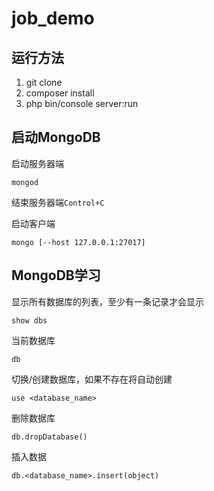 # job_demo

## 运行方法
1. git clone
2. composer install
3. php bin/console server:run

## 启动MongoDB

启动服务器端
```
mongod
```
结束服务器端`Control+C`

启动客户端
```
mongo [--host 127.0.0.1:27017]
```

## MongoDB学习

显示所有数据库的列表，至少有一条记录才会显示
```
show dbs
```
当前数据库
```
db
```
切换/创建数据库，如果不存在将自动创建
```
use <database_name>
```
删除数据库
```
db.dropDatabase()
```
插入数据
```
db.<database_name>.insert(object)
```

[Task details]
Your reply should be nothing but the lines from the one containing "切换/创建数据库，如果不存在将自动创建" through the last line above, copied exactly; please include both ends.

[Solution below]
切换/创建数据库，如果不存在将自动创建
```
use <database_name>
```
删除数据库
```
db.dropDatabase()
```
插入数据
```
db.<database_name>.insert(object)
```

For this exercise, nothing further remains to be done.